Claro que entonces aún no lo era y muy pocos -casi nadie, a decir verdad- pensaban que podría lograrlo y en tan poco tiempo. No hablo de Salta, en donde el personaje era prácticamente desconocido, sino en Francia, en donde muy pocos dudaban de que la «pinza» de los dos partidos tradicionales iba a triturarlo en cuestión de pocos meses.
Muchos también pensaron que poner lado a lado a Macron y a Urtubey era una exageración. Todavía dudo un poco que lo sea.
Lo que me interesaba entonces era transmitir de la forma más amable posible el mensaje de que Urtubey, si quería llegar a donde se proponía (y donde creo que aún se propone), debería mirarse en el espejo de Emmanuel Macron, en el de Justin Trudeau o en el de Mark Rutte, antes de andar hurgando en los desvanes para hallar algún retrato amarillento del general Perón o de reeditar los errores de sus múltiples imitadores.

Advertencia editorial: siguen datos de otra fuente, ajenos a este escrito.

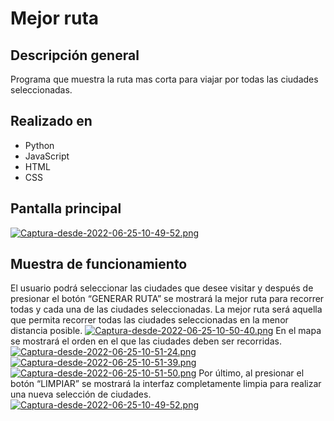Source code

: # **Mejor ruta**
## **Descripción general** 
Programa que muestra la ruta mas corta para viajar por todas las ciudades seleccionadas.
## **Realizado en**
- Python
- JavaScript 
- HTML
- CSS
## **Pantalla principal**
[![Captura-desde-2022-06-25-10-49-52.png](https://i.postimg.cc/XNHqJ06F/Captura-desde-2022-06-25-10-49-52.png)](https://postimg.cc/xqmnxhCT)
## **Muestra de funcionamiento**
El usuario podrá seleccionar las ciudades que desee visitar y después de presionar el botón “GENERAR RUTA” se mostrará la mejor ruta para recorrer todas y cada una de las ciudades seleccionadas. La mejor ruta será aquella que permita recorrer todas las ciudades seleccionadas en la menor distancia posible.
[![Captura-desde-2022-06-25-10-50-40.png](https://i.postimg.cc/Kz9qK5bZ/Captura-desde-2022-06-25-10-50-40.png)](https://postimg.cc/cgnM2w6j)
En el mapa se mostrará el orden en el que las ciudades deben ser recorridas.
[![Captura-desde-2022-06-25-10-51-24.png](https://i.postimg.cc/W34SPJkx/Captura-desde-2022-06-25-10-51-24.png)](https://postimg.cc/4Krp6yw1)
[![Captura-desde-2022-06-25-10-51-39.png](https://i.postimg.cc/bYZcxZB6/Captura-desde-2022-06-25-10-51-39.png)](https://postimg.cc/Sjbvqxq8)
[![Captura-desde-2022-06-25-10-51-50.png](https://i.postimg.cc/fW14Bw4M/Captura-desde-2022-06-25-10-51-50.png)](https://postimg.cc/Wtmf4cby)
Por último, al presionar el botón “LIMPIAR” se mostrará la interfaz completamente limpia para realizar una nueva selección de ciudades.
[![Captura-desde-2022-06-25-10-49-52.png](https://i.postimg.cc/XNHqJ06F/Captura-desde-2022-06-25-10-49-52.png)](https://postimg.cc/xqmnxhCT)
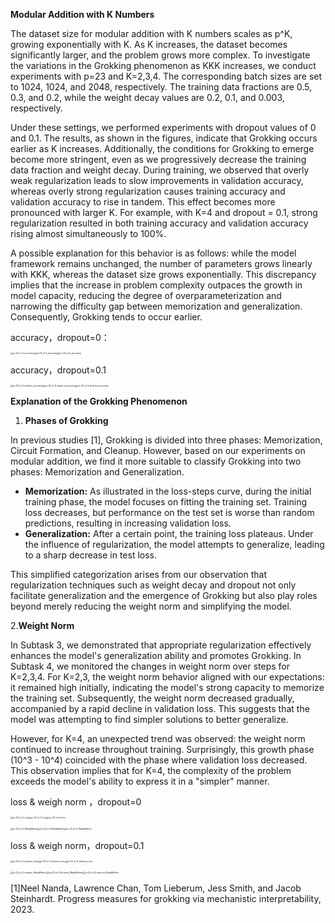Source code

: **Modular Addition with K Numbers**

The dataset size for modular addition with K numbers scales as p^K, growing exponentially with K. As K increases, the dataset becomes significantly larger, and the problem grows more complex. To investigate the variations in the Grokking phenomenon as KKK increases, we conduct experiments with p=23 and K=2,3,4. The corresponding batch sizes are set to 1024, 1024, and 2048, respectively. The training data fractions are 0.5, 0.3, and 0.2, while the weight decay values are 0.2, 0.1, and 0.003, respectively.

Under these settings, we performed experiments with dropout values of 0 and 0.1. The results, as shown in the figures, indicate that Grokking occurs earlier as K increases. Additionally, the conditions for Grokking to emerge become more stringent, even as we progressively decrease the training data fraction and weight decay. During training, we observed that overly weak regularization leads to slow improvements in validation accuracy, whereas overly strong regularization causes training accuracy and validation accuracy to rise in tandem. This effect becomes more pronounced with larger K. For example, with K=4 and dropout = 0.1, strong regularization resulted in both training accuracy and validation accuracy rising almost simultaneously to 100%.

A possible explanation for this behavior is as follows: while the model framework remains unchanged, the number of parameters grows linearly with KKK, whereas the dataset size grows exponentially. This discrepancy implies that the increase in problem complexity outpaces the growth in model capacity, reducing the degree of overparameterization and narrowing the difficulty gap between memorization and generalization. Consequently, Grokking tends to occur earlier.



accuracy，dropout=0：

<img src="C:\Users\潘奕成\Desktop\subtask4\p=23_k=2_accuracy.png" alt="p=23_k=2_accuracy" style="zoom: 25%;" /><img src="C:\Users\潘奕成\Desktop\subtask4\p=23_k=3_accuracy.png" alt="p=23_k=3_accuracy" style="zoom:25%;" /><img src="C:\Users\潘奕成\Desktop\subtask4\p=23_k=4_accuracy.png" alt="p=23_k=4_accuracy" style="zoom: 25%;" />

accuracy，dropout=0.1

<img src="C:\Users\潘奕成\Desktop\subtask4\p=23_k=2_dropout_accuracy.png" alt="p=23_k=2_dropout_accuracy" style="zoom:25%;" /><img src="C:\Users\潘奕成\Desktop\subtask4\p=23_k=3_dropout_accuracy.png" alt="p=23_k=3_dropout_accuracy" style="zoom:25%;" /><img src="C:\Users\潘奕成\Desktop\subtask4\p=23_k=4_dropout_accuracy.png" alt="p=23_k=4_dropout_accuracy" style="zoom:25%;" />

**Explanation of the Grokking Phenomenon**

1. **Phases of Grokking**

In previous studies [1], Grokking is divided into three phases: Memorization, Circuit Formation, and Cleanup. However, based on our experiments on modular addition, we find it more suitable to classify Grokking into two phases: Memorization and Generalization.

- **Memorization:** As illustrated in the loss-steps curve, during the initial training phase, the model focuses on fitting the training set. Training loss decreases, but performance on the test set is worse than random predictions, resulting in increasing validation loss.
- **Generalization:** After a certain point, the training loss plateaus. Under the influence of regularization, the model attempts to generalize, leading to a sharp decrease in test loss.

This simplified categorization arises from our observation that regularization techniques such as weight decay and dropout not only facilitate generalization and the emergence of Grokking but also play roles beyond merely reducing the weight norm and simplifying the model.

 2.**Weight Norm**

In Subtask 3, we demonstrated that appropriate regularization effectively enhances the model's generalization ability and promotes Grokking. In Subtask 4, we monitored the changes in weight norm over steps for K=2,3,4. For K=2,3, the weight norm behavior aligned with our expectations: it remained high initially, indicating the model's strong capacity to memorize the training set. Subsequently, the weight norm decreased gradually, accompanied by a rapid decline in validation loss. This suggests that the model was attempting to find simpler solutions to better generalize.

However, for K=4, an unexpected trend was observed: the weight norm continued to increase throughout training. Surprisingly, this growth phase (10^3 - 10^4) coincided with the phase where validation loss decreased. This observation implies that for K=4, the complexity of the problem exceeds the model's ability to express it in a "simpler" manner.



loss & weigh norm ，dropout=0

<img src="C:\Users\潘奕成\Desktop\subtask4\p=23_k=2_loss.png" alt="p=23_k=2_loss" style="zoom:25%;" /><img src="C:\Users\潘奕成\Desktop\subtask4\p=23_k=3_loss.png" alt="p=23_k=3_loss" style="zoom:25%;" /><img src="C:\Users\潘奕成\Desktop\subtask4\p=23_k=4_loss.png" alt="p=23_k=4_loss" style="zoom:25%;" />

<img src="C:\Users\潘奕成\Desktop\subtask4\p=23_k=2_WeightNorm.png" alt="p=23_k=2_WeightNorm" style="zoom:25%;" /><img src="C:\Users\潘奕成\Desktop\subtask4\p=23_k=3_WeightNorm.png" alt="p=23_k=3_WeightNorm" style="zoom:25%;" /><img src="C:\Users\潘奕成\Desktop\subtask4\p=23_k=4_WeightNorm.png" alt="p=23_k=4_WeightNorm" style="zoom:25%;" />

loss & weigh norm，dropout=0.1

<img src="C:\Users\潘奕成\Desktop\subtask4\p=23_k=2_dropout_loss.png" alt="p=23_k=2_dropout_loss" style="zoom:25%;" /><img src="C:\Users\潘奕成\Desktop\subtask4\p=23_k=3_dropout_loss.png" alt="p=23_k=3_dropout_loss" style="zoom:25%;" /><img src="C:\Users\潘奕成\Desktop\subtask4\p=23_k=4_dropout_loss.png" alt="p=23_k=4_dropout_loss" style="zoom:25%;" />

<img src="C:\Users\潘奕成\Desktop\subtask4\p=23_k=2_dropout_WeightNorm.png" alt="p=23_k=2_dropout_WeightNorm" style="zoom:25%;" /><img src="C:\Users\潘奕成\Desktop\subtask4\p=23_k=3_dropout_WeightNorm.png" alt="p=23_k=3_dropout_WeightNorm" style="zoom:25%;" /><img src="C:\Users\潘奕成\Desktop\subtask4\p=23_k=4_dropout_WeightNorm.png" alt="p=23_k=4_dropout_WeightNorm" style="zoom:25%;" />

[1]Neel Nanda, Lawrence Chan, Tom Lieberum, Jess Smith, and Jacob Steinhardt. Progress measures for grokking via mechanistic interpretability, 2023.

Pero durante el último año, mientras la figura de estos tres políticos se ha disparado por las nubes, la de Urtubey ha entrado en un preocupante cono de sombra. Lo único que se me ocurre pensar es que alguien lo está asesorando muy mal, pero no puedo asegurarlo.
Tengo la impresión -y espero equivocarme- de que el Gobernador de Salta ha malgastado su tiempo y que su candidatura ha perdido fuelle por sus ganas de contentar a todo el mundo con su polivalencia ideológica y con sus continuas cabriolas políticas. Pienso que llega un momento en la vida en que uno no debe tener miedo a convertirse en un personaje odioso para cierta parte de nuestro prójimo. Y hoy, odioso e impopular, es el que se anima a decir la verdad.
En el último año y medio, el Gobernador ha elegido otro camino (el de la frivolidad) y aunque sus cada vez más frecuentes viajes a Europa y a los Estados Unidos hacen albergar alguna esperanza de que en algún momento pueda producirse un «giro hacia la moderación», las señales que llegan de uno y otro lado del mundo indican que cualquiera sea el punto del arco ideológico en que el Gobernador quiera situarse, siempre jugará sus cartas políticas con ese maniqueísmo tan intenso que todos le conocemos y que tan poco favor le hace.
¿Qué tienen en común Trudeau, Macron y Rutte? Pues que los tres no tienen miedo en definirse como «liberales», una palabra a la que una cierta parte del pensamiento político nacional ha combatido de modo irresponsable sin saber que estaba jugando con las cosas de comer.
Es decir, que mientras una revolución liberal iluminaba al mundo y le plantaba cara al auge de los populismos proteccionistas en defensa de la democracia, el Gobernador de Salta prefirió encerrarse en el corporativismo más elemental, aderezado con algunos toques de nacionalismo católico desarrollista. Parecen solo palabras difíciles, pero cuando comprobamos que detrás de estas opciones de pensamiento se oculta el bienestar o el sufrimiento de mucha gente, las palabras dejan de tener un significado neutro.
En suma, que el liberalismo que transformó al mundo de raíz a finales del siglo XVIII, que fue el que propició el surgimiento y consolidación de la clase obrera y que permitió que la Argentina se erigiera en un país independiente en el siglo XIX, está viviendo una segunda juventud, pero no de la mano de unas momias retrógradas y reaccionarias defensoras de los privilegios burgueses, sino de una nueva clase de políticos jóvenes, abiertos y cosmopolitas, que tienen para ofrecer al mundo un compromiso con el futuro y la justicia social. Políticos cuya media de edad es, por cierto, de cuarenta años.
Sigo pensando que el Gobernador de Salta, un especialista en cambiar de vereda según se le ponga el sol, debe intentarlo por este camino, aunque sea ya un poco tarde. Serán sus conciudadanos los que juzgarán después si lo hace sinceramente o no. Pero quienes lo asesoran deberían darse cuenta un poco de que no todo es Donald Trump, Putin, el pirateo y la mentira organizada. Hay modelos ejemplares en el mundo de los que mi paisano Urtubey podría extraer una enseñanzas democráticas muy provechosas, por no decir muy necesarias.